Deep Compression

This repository is an unofficial Pytorch Lightning implementation of the paper "Deep Compression: Compressing Deep Neural Networks with pruning,trained quantization and Huffman coding" by Song Han et al. (https://arxiv.org/abs/1510.00149). It provides an implementation of the three core methods described in the paper:

Pruning
Quantization
Huffman Encoding

These are the main results on the MNIST and Imagenenette datasets

Network	Top-1 Error (Ours)	Top-1 Error (Han et al.)	Compression Rate (Ours)	Compression Rate (Han et al.)
LeNet-300-100 Ref	2.0%	1.64%	-	-
LeNet-300-100 Compressed	1.8%	1.58%	48X	40X
LeNet-5 Ref	0.83%	0.8%	-	-
LeNet-5 Compressed	0.74%	0.74%	46X	39X
AlexNet Ref	9.11%	-	-	-
AlexNet Compressed	3.87%	-	41X	35X

This project was implemented for Deep Learning exam at University of Florence.

Requirements

pytorch
pytorch-lightning
torchmetrics
torchvision
ipykernel
jupyter
matplotlib
numpy
scipy
scikit-learn
tqdm
tensorboard

Project Structure

model-compression/
│
├── train.py - main script to start training
├── test.py - evaluation of trained model 
│
├── compression/ - directory containing all the Deep Compression logic
│   ├── pruning.py - implements ThresholdPruning and utilities for sparsity calculation
│   ├── quantization.py - implements all the weight sharing logic, utilities for compression calculation
│   └── huffman_encoding.py - implements huffman encoding
│
├── configs/ - directory of saved model configurations for various datasets and models
├── config.json - a configuration file for your current experiment. 
├── parse_config.py - handles config file and cli options
│
├── data.py - anything about data loading goes here
│   ├── BaseDataLoader - Abstract Base Class for Dataloader
│   ├── MnistDataLoader - DataLoader for MNIST
│   ├── CIFAR100DataLoader - DataLoader for CIFAR 100
│   └── ImagenetDataLoader - DataLoader for Imagenet-like datasets
│
├── data/ - directory for storing input data
│
├── models/ - directory of developed models
│   ├── lenet.py - Implementation of LeNet300-100 and LeNet-5
│   ├── alexnet.py - Implementation of AlexNet which follows Caffe implementation 
│   │                https://github.com/songhan/Deep-Compression-AlexNet/blob/master/bvlc_alexnet_deploy.prototxt
│   └── vgg.py - Implementation of VGG-16
│
├── notebooks/ - directory containing example notebooks 
│   ├── mnist-lenet300.ipynb - Deep Compression pipeline example on MNIST with LeNet-300-100 FC model
│   ├── mnist-lenet5.ipynb - Deep Compression pipeline example on MNIST with LeNet-5 model
│   └── ...
│
├── runs/ - trained models and logs are saved here
│
├── trainer/ - module containing code for training and evaluating models
│   ├── callbacks/ - module containing custom callbacks for Lightning Trainer
│   │   ├── IterativePruning - Custom callback extending ModulePruning allowing finegraned control on the pruning process
│   │   └── Quantization - Custom callback defining quantization process.

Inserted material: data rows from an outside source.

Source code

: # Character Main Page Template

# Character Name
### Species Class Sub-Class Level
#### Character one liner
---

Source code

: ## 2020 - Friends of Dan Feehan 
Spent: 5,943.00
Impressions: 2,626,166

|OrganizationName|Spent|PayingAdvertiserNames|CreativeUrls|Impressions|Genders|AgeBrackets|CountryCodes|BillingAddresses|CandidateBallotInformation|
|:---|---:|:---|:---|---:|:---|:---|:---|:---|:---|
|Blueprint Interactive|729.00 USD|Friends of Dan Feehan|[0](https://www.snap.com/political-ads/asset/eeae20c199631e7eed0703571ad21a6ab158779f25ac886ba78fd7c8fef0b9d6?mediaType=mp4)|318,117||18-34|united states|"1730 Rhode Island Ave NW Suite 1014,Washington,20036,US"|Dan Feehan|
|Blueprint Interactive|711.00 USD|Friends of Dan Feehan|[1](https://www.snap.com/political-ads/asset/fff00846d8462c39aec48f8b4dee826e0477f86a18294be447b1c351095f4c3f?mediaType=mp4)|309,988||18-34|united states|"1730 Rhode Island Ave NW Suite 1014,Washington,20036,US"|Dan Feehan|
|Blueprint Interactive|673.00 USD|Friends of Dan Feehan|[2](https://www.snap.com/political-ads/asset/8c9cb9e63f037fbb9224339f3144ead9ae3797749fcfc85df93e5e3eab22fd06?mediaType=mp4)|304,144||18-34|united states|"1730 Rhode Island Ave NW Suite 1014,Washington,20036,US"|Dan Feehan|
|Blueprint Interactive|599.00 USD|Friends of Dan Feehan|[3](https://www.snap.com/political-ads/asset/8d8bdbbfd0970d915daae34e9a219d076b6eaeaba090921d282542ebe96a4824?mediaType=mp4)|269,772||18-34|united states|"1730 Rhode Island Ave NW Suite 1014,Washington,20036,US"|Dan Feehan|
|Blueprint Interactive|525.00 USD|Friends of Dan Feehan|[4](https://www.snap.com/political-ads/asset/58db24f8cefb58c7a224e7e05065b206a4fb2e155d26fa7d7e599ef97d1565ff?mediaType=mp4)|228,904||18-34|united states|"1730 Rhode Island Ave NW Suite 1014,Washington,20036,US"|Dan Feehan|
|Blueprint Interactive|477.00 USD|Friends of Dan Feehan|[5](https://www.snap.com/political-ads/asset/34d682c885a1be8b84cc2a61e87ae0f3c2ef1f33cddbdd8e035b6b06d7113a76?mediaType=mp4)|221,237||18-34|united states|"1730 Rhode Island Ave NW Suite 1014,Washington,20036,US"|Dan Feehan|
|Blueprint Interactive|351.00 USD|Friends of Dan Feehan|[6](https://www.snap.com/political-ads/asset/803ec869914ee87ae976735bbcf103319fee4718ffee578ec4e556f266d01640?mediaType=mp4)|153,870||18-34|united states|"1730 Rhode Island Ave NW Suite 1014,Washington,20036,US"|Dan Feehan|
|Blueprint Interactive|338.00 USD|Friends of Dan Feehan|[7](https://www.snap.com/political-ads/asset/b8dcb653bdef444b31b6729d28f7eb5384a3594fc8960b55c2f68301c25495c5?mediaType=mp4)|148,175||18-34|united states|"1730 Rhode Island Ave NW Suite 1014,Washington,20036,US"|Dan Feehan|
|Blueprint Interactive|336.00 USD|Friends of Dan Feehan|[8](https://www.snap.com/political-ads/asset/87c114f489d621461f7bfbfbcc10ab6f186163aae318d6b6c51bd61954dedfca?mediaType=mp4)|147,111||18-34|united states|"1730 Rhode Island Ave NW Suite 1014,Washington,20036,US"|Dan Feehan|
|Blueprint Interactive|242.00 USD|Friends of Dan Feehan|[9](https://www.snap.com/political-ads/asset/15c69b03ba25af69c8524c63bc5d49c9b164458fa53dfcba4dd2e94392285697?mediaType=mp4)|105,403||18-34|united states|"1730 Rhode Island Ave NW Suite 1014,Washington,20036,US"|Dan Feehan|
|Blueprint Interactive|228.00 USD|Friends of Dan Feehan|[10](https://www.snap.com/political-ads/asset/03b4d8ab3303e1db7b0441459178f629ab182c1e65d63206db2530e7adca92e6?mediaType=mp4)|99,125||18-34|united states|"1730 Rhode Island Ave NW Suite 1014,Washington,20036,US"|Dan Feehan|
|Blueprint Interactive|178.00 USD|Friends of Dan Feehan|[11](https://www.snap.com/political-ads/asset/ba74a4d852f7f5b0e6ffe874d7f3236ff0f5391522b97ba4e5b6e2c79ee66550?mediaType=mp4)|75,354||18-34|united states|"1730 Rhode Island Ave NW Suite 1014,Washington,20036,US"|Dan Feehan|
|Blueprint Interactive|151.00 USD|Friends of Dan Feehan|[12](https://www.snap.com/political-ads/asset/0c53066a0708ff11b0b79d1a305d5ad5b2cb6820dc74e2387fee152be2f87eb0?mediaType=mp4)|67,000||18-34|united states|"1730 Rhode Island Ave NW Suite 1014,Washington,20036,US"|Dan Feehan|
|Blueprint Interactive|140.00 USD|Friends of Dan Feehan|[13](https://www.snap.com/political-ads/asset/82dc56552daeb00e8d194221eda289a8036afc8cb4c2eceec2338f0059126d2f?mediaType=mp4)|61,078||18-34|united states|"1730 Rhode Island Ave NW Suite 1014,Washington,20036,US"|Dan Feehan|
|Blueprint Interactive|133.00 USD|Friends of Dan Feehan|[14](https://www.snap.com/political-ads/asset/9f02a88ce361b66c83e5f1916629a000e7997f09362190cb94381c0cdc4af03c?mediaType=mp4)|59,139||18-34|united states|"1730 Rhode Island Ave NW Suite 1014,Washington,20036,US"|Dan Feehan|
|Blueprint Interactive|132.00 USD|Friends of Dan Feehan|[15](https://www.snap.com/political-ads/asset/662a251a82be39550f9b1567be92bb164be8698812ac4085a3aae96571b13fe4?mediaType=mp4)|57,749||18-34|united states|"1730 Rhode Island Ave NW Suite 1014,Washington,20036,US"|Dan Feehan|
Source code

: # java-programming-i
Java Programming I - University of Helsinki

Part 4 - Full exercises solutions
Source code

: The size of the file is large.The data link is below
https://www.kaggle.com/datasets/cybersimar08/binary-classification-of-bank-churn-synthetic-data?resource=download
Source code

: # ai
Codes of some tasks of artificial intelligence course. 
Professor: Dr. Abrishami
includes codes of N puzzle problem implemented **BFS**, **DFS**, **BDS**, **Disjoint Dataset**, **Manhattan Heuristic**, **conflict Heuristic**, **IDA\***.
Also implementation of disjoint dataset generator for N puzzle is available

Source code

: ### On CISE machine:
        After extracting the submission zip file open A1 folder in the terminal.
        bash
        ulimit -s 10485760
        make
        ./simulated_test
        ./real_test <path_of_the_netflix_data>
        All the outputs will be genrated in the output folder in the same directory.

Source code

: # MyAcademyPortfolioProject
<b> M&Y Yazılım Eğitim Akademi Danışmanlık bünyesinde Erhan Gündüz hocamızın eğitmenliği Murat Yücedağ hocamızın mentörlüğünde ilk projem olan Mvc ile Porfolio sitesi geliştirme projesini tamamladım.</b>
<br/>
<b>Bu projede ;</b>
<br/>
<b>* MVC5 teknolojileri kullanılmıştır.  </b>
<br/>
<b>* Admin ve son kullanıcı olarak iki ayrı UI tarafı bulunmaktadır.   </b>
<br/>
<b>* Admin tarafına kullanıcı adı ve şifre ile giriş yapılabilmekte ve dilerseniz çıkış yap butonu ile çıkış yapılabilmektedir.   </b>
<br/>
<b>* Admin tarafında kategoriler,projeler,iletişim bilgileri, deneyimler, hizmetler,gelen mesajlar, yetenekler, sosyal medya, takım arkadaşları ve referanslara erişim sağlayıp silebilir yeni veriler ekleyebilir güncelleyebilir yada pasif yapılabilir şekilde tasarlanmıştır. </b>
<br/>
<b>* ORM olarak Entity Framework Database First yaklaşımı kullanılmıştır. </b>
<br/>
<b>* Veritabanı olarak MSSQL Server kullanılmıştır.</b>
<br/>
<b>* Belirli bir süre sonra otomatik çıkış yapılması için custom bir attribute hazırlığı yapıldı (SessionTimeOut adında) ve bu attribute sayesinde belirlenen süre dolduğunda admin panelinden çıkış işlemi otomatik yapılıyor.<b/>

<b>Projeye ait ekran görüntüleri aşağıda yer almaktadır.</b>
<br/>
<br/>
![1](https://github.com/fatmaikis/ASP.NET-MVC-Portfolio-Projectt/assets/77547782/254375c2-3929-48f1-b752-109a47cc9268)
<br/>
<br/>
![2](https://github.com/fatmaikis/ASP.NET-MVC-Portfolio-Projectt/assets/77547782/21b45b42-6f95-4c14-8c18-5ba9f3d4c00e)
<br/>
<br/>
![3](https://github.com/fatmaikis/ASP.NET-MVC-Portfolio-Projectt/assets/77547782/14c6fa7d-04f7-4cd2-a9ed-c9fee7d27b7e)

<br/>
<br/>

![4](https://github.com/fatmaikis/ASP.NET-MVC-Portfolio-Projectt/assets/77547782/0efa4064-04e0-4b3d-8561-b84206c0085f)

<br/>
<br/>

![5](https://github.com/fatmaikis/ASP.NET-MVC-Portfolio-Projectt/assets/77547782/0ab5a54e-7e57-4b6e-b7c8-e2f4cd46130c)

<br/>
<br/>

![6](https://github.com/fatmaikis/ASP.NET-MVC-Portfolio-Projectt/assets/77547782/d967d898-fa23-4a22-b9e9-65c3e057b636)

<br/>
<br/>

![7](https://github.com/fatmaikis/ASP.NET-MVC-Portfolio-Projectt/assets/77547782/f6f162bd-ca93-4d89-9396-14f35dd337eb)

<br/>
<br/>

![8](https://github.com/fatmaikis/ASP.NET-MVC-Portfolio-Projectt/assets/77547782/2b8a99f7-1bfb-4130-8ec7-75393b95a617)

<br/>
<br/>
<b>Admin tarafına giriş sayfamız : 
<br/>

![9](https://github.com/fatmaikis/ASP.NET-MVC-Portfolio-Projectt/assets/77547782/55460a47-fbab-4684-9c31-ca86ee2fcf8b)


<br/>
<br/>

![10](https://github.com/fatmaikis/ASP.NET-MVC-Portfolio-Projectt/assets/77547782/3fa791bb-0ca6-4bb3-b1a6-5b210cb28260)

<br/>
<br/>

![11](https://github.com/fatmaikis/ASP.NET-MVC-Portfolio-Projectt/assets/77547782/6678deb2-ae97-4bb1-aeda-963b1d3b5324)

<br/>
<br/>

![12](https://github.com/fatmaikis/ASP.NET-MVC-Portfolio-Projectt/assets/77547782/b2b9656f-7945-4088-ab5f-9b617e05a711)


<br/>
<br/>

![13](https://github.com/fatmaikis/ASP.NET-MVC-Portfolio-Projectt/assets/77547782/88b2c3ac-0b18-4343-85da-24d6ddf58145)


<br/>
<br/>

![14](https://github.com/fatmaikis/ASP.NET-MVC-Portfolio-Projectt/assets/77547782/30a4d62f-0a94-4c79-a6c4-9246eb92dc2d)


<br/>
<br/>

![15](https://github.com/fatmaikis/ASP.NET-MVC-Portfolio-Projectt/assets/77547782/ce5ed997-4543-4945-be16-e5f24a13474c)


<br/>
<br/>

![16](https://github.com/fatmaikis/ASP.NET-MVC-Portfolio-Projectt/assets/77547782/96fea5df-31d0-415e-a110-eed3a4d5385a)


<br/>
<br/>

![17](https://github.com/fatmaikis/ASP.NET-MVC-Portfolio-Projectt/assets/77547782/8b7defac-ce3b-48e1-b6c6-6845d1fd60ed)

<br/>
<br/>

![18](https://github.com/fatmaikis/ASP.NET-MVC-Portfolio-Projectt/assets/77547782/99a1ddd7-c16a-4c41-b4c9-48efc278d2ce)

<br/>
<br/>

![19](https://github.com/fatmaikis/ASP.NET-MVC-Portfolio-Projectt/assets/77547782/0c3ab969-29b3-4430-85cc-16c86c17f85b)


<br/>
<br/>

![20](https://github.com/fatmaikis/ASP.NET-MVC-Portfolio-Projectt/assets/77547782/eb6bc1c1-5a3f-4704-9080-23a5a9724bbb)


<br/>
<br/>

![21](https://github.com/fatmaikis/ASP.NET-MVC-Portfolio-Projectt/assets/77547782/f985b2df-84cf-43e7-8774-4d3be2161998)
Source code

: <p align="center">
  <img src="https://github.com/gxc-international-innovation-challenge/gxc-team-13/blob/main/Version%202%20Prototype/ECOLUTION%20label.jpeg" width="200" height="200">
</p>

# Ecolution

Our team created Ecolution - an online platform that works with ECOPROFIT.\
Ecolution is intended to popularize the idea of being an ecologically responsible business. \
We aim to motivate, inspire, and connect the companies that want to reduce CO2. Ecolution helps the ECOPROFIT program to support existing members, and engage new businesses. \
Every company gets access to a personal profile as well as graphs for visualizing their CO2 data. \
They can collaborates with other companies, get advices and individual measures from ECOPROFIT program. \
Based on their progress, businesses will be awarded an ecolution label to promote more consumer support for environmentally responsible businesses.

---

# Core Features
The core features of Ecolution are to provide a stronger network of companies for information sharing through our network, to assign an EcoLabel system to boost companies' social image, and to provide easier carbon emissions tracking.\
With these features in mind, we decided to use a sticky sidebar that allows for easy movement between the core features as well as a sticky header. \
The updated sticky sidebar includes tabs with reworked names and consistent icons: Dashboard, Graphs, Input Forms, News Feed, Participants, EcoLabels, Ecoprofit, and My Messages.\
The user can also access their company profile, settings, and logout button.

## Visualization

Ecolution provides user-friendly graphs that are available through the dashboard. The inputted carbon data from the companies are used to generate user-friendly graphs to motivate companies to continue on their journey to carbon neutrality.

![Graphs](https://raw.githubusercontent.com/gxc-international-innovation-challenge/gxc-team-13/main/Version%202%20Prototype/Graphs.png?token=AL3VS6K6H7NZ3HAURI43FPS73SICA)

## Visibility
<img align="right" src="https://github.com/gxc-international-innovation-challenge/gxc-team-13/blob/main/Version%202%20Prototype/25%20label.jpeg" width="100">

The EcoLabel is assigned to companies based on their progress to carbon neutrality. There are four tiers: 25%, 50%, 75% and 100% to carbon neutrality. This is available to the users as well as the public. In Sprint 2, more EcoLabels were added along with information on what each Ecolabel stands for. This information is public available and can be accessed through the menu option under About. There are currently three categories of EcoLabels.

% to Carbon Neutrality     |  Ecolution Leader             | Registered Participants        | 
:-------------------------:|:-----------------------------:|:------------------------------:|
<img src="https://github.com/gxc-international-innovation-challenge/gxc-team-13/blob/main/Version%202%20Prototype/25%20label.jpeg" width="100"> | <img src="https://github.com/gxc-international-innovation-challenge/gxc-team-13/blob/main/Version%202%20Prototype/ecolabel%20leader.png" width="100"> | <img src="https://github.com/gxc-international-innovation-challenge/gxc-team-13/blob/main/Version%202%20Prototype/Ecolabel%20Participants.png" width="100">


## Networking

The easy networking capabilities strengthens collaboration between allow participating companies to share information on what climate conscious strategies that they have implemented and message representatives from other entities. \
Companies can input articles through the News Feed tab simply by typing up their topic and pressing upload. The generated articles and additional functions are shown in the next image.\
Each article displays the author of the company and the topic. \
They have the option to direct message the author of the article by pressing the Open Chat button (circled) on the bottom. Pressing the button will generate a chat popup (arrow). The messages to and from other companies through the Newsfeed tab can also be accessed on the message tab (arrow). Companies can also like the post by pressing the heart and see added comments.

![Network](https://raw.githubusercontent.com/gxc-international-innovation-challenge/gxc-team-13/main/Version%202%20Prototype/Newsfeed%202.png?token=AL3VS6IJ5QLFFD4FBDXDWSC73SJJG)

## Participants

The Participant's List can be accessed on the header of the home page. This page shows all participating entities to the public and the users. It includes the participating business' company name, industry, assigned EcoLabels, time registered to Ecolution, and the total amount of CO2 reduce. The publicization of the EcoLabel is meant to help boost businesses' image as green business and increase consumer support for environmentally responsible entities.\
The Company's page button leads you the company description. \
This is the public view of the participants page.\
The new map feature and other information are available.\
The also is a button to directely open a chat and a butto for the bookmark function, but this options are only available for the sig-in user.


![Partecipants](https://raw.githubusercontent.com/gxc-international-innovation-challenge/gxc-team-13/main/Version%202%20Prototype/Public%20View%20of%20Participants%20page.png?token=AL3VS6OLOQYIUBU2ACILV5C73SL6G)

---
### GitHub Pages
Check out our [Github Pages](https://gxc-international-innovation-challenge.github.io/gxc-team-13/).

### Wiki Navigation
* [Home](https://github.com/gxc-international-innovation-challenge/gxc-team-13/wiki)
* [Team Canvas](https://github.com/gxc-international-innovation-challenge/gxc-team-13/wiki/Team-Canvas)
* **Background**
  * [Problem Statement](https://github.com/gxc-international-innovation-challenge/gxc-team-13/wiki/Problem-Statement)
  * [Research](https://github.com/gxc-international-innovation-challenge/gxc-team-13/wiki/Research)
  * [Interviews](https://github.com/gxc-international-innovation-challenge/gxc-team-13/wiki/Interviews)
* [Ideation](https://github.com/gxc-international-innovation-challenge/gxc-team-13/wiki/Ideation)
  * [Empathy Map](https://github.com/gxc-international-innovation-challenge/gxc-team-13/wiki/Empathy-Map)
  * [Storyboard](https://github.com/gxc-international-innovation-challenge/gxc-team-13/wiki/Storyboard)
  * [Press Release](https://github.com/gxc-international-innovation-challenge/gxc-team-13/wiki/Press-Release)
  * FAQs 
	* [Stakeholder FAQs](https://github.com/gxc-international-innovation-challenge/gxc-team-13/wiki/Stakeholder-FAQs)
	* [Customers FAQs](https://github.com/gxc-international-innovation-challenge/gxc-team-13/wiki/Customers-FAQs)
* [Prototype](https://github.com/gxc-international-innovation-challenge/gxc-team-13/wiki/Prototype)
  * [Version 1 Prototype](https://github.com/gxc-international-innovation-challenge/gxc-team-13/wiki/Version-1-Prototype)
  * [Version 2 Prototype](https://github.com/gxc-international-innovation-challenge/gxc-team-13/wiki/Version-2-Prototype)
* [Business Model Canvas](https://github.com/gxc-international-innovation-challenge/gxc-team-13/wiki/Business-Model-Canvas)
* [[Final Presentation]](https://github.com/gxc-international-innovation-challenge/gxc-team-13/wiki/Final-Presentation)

Also handles huffman encoding calculation.
│   │
│   ├── lit_model.py - Lightning wrapper for model training
│   ├── metrics.py - code to define metrics
│   └── trainer.py - code to configure a Lightning Trainer from json configuration 
│
├── logger/ - module for additional console logging (Tensorboard is handled by Lightning)
│   ├── logger.py
│   └── logger_config.json
│  
└── utils.py -  utility functions

Usage

Models

models folder contains the implementation of the following models:

LeNet-300 from the original LeNet paper
LeNet-5, in a modified, larger version which follows the one in the Deep Compression paper
AlexNet, which follows the Caffe implementation available the author's repository
VGG-16

Configuration file

All the experiments are handled by a configuration file in .json format:

{
    "name": "Mnist_LeNet300",
    "n_gpu": 1,
    "arch": {
        "type": "LeNet300",
        "args": {
            "num_classes": 10,
            "grayscale": true,
            "dropout_rate": 0
        }
    },
    "data_loader": {
        "type": "MnistDataLoader",
        "args": {
            "data_dir": "data/",
            "batch_size": 128,
            "shuffle": true,
            "validation_split": 0.1,
            "num_workers": 6,
            "resize": false
        }
    },
    "optimizer": {
        "type": "SGD",
        "args": {
            "lr": 1e-2,
            "momentum": 0.9,
            "weight_decay": 1e-3,
            "nesterov": true
        }
    },
    "loss": "cross_entropy",
    "metrics": [
        "accuracy",
        "topk_accuracy"
    ],
    "trainer": {
        "min_epochs": 10,
        "max_epochs": 20,
        "save_dir": "runs/",
        "verbosity": 1,
        "monitor": "max val_accuracy",
        "loggers": ["TensorBoard"],
        "callbacks": {
            "ModelCheckpoint": {
                "save_top_k": 1,
                "monitor": "val_accuracy",
                "every_n_epochs":5,
                "mode": "max"
            },
            "IterativePruning": {
                "pruning_schedule": {
                    "target_sparsity": 0.9,
                    "start_epoch": 0,
                    "prune_every": 2
                },
                "pruning_fn": "l1_threshold",
                "parameter_names": ["weight"],
                "amount": 0.6,
                "use_global_unstructured": true,
                "make_pruning_permanent": false,
                "verbose": 2
            },
            "Quantization": {
              "epoch": 10,
              "quantization_fn": "linear_quantization",
              "parameter_names": ["weight"],
              "filter_layers": ["Linear"],
              "bits": 6,
              "verbose": 2,
              "huffman_encode": true
            }
        }
    }
}

Training

To train a new model from scratch, use the command -c or --config followed by the path to a JSON configuration file

$ python train.py -c config.json

To resume a training, use the command -r followed by the path to a Pytorch Lightning checkpoint.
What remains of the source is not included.